Assignment
Across all the entries, tally the lines holding the word "efficient", and give the number by itself.
···
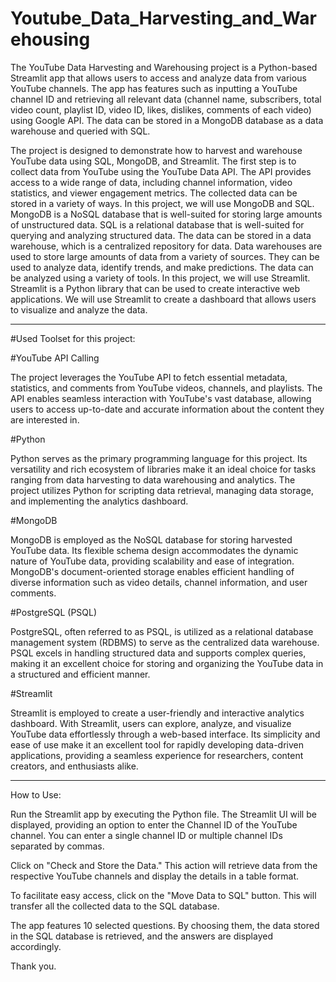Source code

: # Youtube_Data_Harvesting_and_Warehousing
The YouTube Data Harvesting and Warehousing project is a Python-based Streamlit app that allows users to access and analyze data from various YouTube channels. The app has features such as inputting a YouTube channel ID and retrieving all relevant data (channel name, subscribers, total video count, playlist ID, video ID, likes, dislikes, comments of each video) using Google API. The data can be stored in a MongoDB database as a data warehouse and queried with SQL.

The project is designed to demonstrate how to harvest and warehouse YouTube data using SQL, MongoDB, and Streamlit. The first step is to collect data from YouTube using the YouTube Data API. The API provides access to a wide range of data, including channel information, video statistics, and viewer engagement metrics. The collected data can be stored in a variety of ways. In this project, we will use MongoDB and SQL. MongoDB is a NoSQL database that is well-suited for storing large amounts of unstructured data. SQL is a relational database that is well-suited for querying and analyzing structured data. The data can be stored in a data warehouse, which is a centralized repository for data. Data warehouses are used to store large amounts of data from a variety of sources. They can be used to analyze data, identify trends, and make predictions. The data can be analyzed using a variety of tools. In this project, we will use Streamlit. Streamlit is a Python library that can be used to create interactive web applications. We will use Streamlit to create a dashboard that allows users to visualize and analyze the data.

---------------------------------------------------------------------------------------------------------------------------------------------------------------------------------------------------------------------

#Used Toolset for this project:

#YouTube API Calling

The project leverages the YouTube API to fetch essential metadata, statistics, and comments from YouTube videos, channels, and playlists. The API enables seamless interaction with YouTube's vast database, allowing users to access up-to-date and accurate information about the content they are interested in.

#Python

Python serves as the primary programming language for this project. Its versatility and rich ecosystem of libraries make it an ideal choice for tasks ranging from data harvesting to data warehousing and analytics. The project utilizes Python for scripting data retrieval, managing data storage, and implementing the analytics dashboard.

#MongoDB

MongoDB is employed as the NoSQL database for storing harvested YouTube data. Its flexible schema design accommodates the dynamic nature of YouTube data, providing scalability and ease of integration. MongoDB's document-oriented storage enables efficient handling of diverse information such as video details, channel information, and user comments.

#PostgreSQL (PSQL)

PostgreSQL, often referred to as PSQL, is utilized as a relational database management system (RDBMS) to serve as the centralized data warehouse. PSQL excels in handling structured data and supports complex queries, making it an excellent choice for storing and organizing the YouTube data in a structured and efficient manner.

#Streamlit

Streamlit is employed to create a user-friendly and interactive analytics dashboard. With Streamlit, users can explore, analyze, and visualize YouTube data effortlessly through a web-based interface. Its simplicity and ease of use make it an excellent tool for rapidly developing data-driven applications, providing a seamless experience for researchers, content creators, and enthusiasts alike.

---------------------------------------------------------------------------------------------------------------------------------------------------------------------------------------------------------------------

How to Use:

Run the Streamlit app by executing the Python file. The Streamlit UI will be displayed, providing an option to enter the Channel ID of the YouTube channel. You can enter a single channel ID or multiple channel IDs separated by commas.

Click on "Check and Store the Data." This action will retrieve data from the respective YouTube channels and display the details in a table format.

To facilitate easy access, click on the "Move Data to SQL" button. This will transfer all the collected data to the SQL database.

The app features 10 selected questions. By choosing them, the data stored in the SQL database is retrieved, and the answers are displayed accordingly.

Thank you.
···
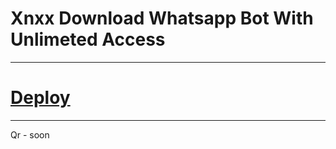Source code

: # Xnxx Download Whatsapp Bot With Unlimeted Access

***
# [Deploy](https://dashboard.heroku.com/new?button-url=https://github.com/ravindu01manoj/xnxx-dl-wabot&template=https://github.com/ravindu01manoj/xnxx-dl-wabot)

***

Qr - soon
···
Answer for this exercise
2